Governor of Portuguese India
- In office 1907–1910
- Preceded by: Council of Government of the State of India
- Succeeded by: Francisco Manuel Couceiro da Costa

Personal details
- Born: 20 October 1858 Santa Comba Dão, Portugal
- Died: 21 September 1927 (aged 68) Porto, Foz do Douro, Portugal
- Occupation: Soldier, politician, diplomat

Chinese name
- Chinese: 高士德

Standard Mandarin
- Hanyu Pinyin: Gāo Shìdé

Yue: Cantonese
- Jyutping: gou1 si6 dak1

= José Maria de Sousa Horta e Costa =

Portuguese soldier, politician, and diplomat

José Maria de Sousa Horta e Costa, CavA, OA, OSE (20 October 1858 – 21 September 1927), also known as José Maria de Sousa Horta e Costa (de) Almeida e Vasconcelos, was a Portuguese soldier, politician, and diplomat. He was colonial Governor of Macau and India.

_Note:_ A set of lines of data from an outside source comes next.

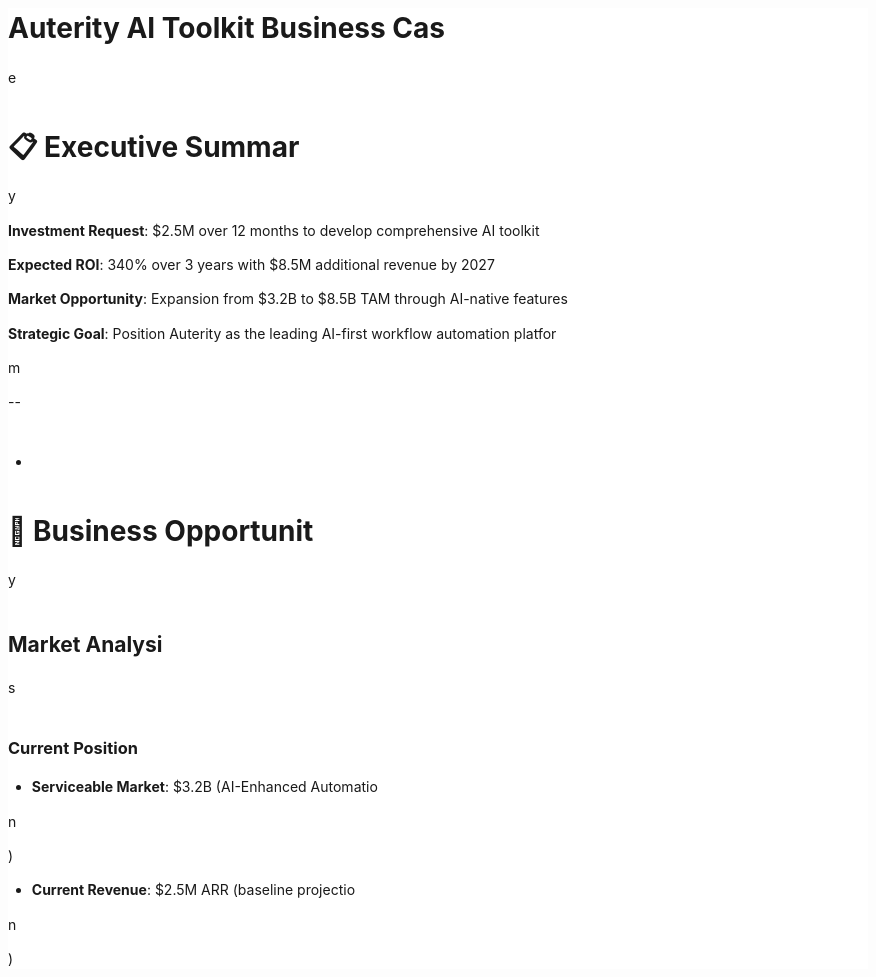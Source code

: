 

# Auterity AI Toolkit Business Cas

e

#

# 📋 Executive Summar

y

**Investment Request**: $2.5M over 12 months to develop comprehensive AI toolkit




**Expected ROI**: 340% over 3 years with $8.5M additional revenue by 2027




**Market Opportunity**: Expansion from $3.2B to $8.5B TAM through AI-native features




**Strategic Goal**: Position Auterity as the leading AI-first workflow automation platfor

m

--

- #

# 🎯 Business Opportunit

y

#

## Market Analysi

s

#

### Current Position

- **Serviceable Market**: $3.2B (AI-Enhanced Automatio

n

)

- **Current Revenue**: $2.5M ARR (baseline projectio

n

)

He was the second son of Miguel António de Sousa Horta Almeida e Vasconcelos, 2nd Baron of Santa Comba Dão and his second wife, Maria da Glória da Costa Brandão e Albuquerque, sister of the 1st Viscount of Ervedal da Beira. He was born in Santa Comba Dão and died in Porto, Foz do Douro.

==Career==
Horta e Costa studied at the Escola do Exército and started his military career as an Alferes of engineers on 10 January 1883. He belonged to the general staff of his military branch and was promoted through lieutenant, captain, major, and lieutenant colonel, finally reaching the post of colonel of engineers. At the University of Coimbra he took a bachelor's degree in mathematics. A lieutenant already in 1886, the Minister of the Navy, Manuel Pinheiro Chagas, appointed him director of public works of Macau. Here he distinguished himself, and in 1888 he was elected deputy to the Cortes Gerais for the legislature of 1887–1889 in a supplementary election, taking his seat in 1889 already with the post of captain, in which seat he had interventions on 23 and 30 January 10 and 21 April 3 May, 6, 14 and 26 June 1889. He had a seat at the Chamber in diverse legislatures, more specifically in the ones of 1890–1892 and 1893, in which he was part of commissions twice in 1892, thrice in 1893 and thrice in 1894 and had interventions on 7 June 11, 15 and 21 July and 21 August 1890, 22 June 1891, 3 February and 19 March 1892, 10 January 22, 23 and 27 May 20, 22 and 23 June and 1, 5, 6 and 12 July 1893, always representing the circle of Macau, where he returned in 1893 as 69th governor, taking office on 24 March 1894. He resigned on 12 March/May 1897 after a ministerial change and was granted a Letter of Counsel, becoming a Member of His Most Faithful Majesty's Counsel.

He was also an envoy and a minister plenipotentiary in China, Japan, and Siam, where he met the Empress Dowager Cixi and Guangxu Emperor at the Forbidden City in Beijing; Emperor Meiji in Tokyo; and Chulalongkorn in Bangkok, who decorated him.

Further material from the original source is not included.